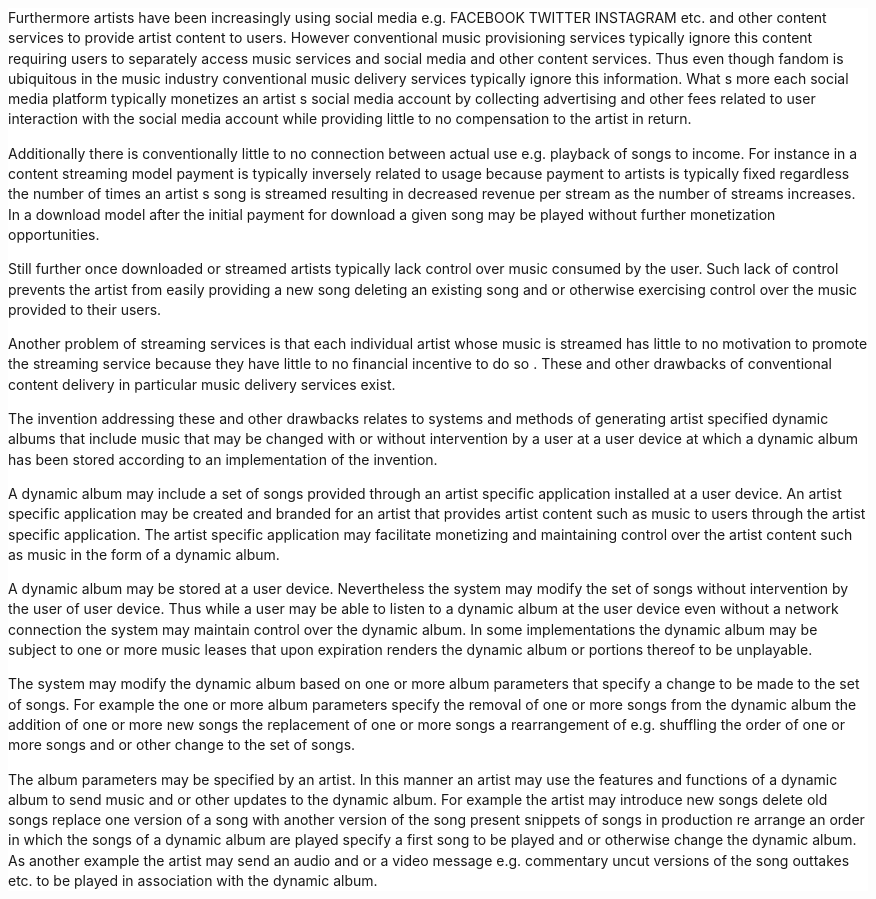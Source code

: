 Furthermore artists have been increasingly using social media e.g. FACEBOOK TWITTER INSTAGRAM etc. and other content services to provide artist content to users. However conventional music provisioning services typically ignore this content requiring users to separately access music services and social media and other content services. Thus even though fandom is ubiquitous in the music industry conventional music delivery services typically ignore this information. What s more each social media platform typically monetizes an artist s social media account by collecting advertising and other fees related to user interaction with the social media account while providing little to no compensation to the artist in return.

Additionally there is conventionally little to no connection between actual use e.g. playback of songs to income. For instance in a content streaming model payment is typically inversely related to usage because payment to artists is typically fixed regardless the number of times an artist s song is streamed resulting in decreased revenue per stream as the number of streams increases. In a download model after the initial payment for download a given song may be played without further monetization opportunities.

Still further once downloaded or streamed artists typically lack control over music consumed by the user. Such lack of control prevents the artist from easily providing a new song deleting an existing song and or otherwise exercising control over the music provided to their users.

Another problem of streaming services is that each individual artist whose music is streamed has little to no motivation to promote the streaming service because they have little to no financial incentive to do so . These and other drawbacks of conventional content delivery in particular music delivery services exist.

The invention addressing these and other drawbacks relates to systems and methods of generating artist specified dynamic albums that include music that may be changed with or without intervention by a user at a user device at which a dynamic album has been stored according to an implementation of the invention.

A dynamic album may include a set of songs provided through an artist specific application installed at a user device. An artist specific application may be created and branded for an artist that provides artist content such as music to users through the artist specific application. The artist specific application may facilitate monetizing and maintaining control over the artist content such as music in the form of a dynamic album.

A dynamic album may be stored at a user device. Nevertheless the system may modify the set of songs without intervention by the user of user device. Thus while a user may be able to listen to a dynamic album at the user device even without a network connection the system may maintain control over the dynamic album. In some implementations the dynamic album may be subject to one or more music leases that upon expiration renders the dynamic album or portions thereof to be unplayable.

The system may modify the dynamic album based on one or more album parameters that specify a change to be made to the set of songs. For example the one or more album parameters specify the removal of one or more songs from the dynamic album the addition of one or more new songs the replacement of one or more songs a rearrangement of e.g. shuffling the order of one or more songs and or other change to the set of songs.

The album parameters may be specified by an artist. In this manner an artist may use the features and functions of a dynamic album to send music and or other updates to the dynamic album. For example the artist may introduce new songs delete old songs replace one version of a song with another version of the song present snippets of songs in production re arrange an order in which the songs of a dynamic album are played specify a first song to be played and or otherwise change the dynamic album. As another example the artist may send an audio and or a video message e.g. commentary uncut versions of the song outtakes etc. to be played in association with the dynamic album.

::::::::

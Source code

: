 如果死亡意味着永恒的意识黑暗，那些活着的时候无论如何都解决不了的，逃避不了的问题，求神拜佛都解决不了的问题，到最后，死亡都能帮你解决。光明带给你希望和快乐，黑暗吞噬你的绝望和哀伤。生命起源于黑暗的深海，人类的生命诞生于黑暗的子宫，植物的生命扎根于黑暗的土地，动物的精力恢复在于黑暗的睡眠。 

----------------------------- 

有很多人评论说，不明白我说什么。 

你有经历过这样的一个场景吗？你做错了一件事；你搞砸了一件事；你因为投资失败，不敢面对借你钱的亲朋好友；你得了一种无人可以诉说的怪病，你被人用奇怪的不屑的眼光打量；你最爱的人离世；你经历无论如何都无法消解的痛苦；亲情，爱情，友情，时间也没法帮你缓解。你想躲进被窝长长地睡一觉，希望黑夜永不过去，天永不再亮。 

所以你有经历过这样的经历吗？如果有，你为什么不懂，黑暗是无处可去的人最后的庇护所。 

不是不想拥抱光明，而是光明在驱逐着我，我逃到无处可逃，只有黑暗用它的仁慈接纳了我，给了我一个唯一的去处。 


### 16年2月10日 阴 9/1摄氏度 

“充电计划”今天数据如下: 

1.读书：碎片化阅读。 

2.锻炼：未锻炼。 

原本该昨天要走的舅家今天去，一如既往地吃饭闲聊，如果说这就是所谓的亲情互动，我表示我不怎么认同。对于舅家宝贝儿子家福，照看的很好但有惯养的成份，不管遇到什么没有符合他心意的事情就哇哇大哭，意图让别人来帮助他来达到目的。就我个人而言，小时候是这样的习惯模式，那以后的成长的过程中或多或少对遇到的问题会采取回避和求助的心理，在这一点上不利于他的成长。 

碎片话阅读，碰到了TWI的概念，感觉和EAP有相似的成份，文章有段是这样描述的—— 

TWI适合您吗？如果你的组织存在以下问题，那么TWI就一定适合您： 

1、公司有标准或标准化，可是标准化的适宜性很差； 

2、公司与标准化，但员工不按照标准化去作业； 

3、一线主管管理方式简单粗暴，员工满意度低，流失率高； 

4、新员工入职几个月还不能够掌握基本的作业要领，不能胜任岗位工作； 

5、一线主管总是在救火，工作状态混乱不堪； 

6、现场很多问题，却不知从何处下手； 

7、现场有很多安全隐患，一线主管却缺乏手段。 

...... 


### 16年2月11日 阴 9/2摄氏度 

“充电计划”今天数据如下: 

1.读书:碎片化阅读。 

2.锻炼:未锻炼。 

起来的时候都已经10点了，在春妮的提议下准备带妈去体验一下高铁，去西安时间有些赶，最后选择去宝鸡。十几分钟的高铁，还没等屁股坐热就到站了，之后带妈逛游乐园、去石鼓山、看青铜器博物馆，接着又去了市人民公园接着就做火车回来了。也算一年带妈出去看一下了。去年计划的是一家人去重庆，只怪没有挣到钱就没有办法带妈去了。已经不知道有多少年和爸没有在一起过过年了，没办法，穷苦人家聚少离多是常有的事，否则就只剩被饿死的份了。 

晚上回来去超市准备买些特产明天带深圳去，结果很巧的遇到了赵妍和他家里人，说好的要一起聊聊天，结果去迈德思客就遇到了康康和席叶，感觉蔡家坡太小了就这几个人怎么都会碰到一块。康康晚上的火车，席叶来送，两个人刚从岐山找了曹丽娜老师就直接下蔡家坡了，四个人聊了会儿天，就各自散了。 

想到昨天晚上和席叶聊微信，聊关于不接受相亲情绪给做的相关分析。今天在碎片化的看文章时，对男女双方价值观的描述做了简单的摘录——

::::::::

**WHAT IS BEING ASKED**
Reproduce exactly the lines above from the line with "晚上回来去超市准备买些特产明" to the line with "想到昨天晚上和席叶聊微信，聊", including both, and add nothing.

**RESULT FOR THIS EXERCISE**
晚上回来去超市准备买些特产明天带深圳去，结果很巧的遇到了赵妍和他家里人，说好的要一起聊聊天，结果去迈德思客就遇到了康康和席叶，感觉蔡家坡太小了就这几个人怎么都会碰到一块。康康晚上的火车，席叶来送，两个人刚从岐山找了曹丽娜老师就直接下蔡家坡了，四个人聊了会儿天，就各自散了。 

想到昨天晚上和席叶聊微信，聊关于不接受相亲情绪给做的相关分析。今天在碎片化的看文章时，对男女双方价值观的描述做了简单的摘录——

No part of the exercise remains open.